In a blog post, Gassée has attacked Schiller over his comments.

“Apple is held to a (well earned) different standard. Once a challenger with an uncertain future, Apple has become The Man,” Gassée says.

“Years ago, it could productively poke fun at Microsoft in the great I’m a Mac, You’re a PC campaign, but the days of taking pot-shots at the incumbent are over.

“Because of its position at the top, Apple should have the grace to not trash its competitors, especially when the digs are humourless and further weakened by error.

“Attacking competitors, pointing to their weaknesses, and trumpeting one’s achievements is better done by hired media assassins. A company, directly or through a PR firm, engages oft-quoted consultants who provide the required third-party stats, barbs, and encomiums. This isn’t theorising, I once was a director at a company, one of many, that used such an arrangement to good effect.

Gassée also attacks the company for its over-use of superlatives, noting the number of times positive terms such as “strong” (58 uses), “amazing” (eight uses) and “thrilled” (13 uses) appeared during part of a speech where the terms “disappoint”, “weak” or “fail” were not used at all.

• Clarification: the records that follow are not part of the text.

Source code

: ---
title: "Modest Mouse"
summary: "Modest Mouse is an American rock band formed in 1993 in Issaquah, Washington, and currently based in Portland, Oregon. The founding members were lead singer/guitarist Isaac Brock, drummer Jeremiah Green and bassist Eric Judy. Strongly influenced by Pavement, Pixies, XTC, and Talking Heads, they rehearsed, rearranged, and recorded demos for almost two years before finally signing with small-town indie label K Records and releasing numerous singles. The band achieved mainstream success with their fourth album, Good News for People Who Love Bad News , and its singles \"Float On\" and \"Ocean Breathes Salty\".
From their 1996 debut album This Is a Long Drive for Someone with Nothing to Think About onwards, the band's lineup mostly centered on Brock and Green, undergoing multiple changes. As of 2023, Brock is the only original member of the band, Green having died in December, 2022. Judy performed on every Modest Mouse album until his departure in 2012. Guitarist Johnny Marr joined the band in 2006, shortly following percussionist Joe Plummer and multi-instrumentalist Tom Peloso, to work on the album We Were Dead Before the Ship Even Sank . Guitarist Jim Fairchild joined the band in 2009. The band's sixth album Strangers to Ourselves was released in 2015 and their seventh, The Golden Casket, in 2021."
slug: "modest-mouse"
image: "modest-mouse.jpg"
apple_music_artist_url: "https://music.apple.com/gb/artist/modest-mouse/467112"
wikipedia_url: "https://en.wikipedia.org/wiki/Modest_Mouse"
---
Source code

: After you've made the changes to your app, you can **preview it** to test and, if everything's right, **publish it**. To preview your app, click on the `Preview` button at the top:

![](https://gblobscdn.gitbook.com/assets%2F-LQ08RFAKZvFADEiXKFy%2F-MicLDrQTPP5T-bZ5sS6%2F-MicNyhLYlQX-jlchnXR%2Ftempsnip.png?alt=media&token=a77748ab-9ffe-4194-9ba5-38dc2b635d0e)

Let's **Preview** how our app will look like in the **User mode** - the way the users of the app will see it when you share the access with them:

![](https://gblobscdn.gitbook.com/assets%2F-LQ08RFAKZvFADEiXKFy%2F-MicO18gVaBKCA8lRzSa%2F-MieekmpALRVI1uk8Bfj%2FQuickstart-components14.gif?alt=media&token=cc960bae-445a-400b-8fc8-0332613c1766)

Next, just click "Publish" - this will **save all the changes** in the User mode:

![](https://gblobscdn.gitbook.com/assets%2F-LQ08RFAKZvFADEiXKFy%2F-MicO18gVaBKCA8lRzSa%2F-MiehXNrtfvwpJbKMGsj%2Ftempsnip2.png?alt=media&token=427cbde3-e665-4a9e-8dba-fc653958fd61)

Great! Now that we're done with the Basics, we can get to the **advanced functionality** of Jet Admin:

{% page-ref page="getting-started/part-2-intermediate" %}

“But, you’ll object, what’s wrong with being positive? Nothing, but this isn’t about optimism, it’s about hyperbole and the abuse of language. Saying ‘incredible’ too many times leads to incredulity. Saying ‘maniacally focused’ at all is out of place and gauche in an earnings call.

“When words become empty, the listener loses faith in the speaker. Apple has lost control of the narrative; the company has let others define its story. This is a war of words and Apple is proving to be inept at verbal warfare.”